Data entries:

--------------------

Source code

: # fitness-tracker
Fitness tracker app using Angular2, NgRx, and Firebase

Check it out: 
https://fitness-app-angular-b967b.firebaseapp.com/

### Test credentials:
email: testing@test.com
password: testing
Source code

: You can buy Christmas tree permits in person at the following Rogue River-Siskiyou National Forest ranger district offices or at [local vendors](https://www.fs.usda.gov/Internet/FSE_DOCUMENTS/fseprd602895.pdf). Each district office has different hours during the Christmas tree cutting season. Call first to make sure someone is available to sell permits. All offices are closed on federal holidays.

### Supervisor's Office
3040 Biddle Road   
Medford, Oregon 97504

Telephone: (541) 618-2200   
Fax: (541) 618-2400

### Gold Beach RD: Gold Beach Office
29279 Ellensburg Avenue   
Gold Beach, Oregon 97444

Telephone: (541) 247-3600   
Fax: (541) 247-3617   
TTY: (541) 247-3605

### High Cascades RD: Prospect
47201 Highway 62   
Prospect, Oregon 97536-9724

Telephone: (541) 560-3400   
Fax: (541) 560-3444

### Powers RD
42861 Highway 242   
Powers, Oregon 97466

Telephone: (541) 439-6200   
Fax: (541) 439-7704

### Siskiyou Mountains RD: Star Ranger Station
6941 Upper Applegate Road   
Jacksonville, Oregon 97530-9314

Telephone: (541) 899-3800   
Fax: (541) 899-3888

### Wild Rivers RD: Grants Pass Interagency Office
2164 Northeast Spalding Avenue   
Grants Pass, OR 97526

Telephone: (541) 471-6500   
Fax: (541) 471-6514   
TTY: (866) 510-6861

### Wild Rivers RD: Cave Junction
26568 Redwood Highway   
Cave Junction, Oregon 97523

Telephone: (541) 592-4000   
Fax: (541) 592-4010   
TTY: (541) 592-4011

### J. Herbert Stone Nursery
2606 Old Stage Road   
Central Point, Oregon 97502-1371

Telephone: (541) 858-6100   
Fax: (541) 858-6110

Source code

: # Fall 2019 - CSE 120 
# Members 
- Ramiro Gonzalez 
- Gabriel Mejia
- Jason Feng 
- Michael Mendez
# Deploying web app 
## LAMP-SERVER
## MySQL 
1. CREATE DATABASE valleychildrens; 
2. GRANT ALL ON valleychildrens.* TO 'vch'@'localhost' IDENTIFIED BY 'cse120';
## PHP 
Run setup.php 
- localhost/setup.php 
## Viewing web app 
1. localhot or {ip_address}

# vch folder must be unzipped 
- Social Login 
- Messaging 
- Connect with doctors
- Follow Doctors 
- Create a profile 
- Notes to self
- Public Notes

--------------------

What needs to be done: Send back all the records above word for word.

Your solution:
Source code

: # fitness-tracker
Fitness tracker app using Angular2, NgRx, and Firebase

Check it out: 
https://fitness-app-angular-b967b.firebaseapp.com/

### Test credentials:
email: testing@test.com
password: testing
Source code

: You can buy Christmas tree permits in person at the following Rogue River-Siskiyou National Forest ranger district offices or at [local vendors](https://www.fs.usda.gov/Internet/FSE_DOCUMENTS/fseprd602895.pdf). Each district office has different hours during the Christmas tree cutting season. Call first to make sure someone is available to sell permits. All offices are closed on federal holidays.

### Supervisor's Office
3040 Biddle Road   
Medford, Oregon 97504

Telephone: (541) 618-2200   
Fax: (541) 618-2400

### Gold Beach RD: Gold Beach Office
29279 Ellensburg Avenue   
Gold Beach, Oregon 97444

Telephone: (541) 247-3600   
Fax: (541) 247-3617   
TTY: (541) 247-3605

### High Cascades RD: Prospect
47201 Highway 62   
Prospect, Oregon 97536-9724

Telephone: (541) 560-3400   
Fax: (541) 560-3444

### Powers RD
42861 Highway 242   
Powers, Oregon 97466

Telephone: (541) 439-6200   
Fax: (541) 439-7704

### Siskiyou Mountains RD: Star Ranger Station
6941 Upper Applegate Road   
Jacksonville, Oregon 97530-9314

Telephone: (541) 899-3800   
Fax: (541) 899-3888

### Wild Rivers RD: Grants Pass Interagency Office
2164 Northeast Spalding Avenue   
Grants Pass, OR 97526

Telephone: (541) 471-6500   
Fax: (541) 471-6514   
TTY: (866) 510-6861

### Wild Rivers RD: Cave Junction
26568 Redwood Highway   
Cave Junction, Oregon 97523

Telephone: (541) 592-4000   
Fax: (541) 592-4010   
TTY: (541) 592-4011

### J. Herbert Stone Nursery
2606 Old Stage Road   
Central Point, Oregon 97502-1371

Telephone: (541) 858-6100   
Fax: (541) 858-6110

Source code

: # Fall 2019 - CSE 120 
# Members 
- Ramiro Gonzalez 
- Gabriel Mejia
- Jason Feng 
- Michael Mendez
# Deploying web app 
## LAMP-SERVER
## MySQL 
1. CREATE DATABASE valleychildrens; 
2. GRANT ALL ON valleychildrens.* TO 'vch'@'localhost' IDENTIFIED BY 'cse120';
## PHP 
Run setup.php 
- localhost/setup.php 
## Viewing web app 
1. localhot or {ip_address}

# vch folder must be unzipped 
- Social Login 
- Messaging 
- Connect with doctors
- Follow Doctors 
- Create a profile 
- Notes to self
- Public Notes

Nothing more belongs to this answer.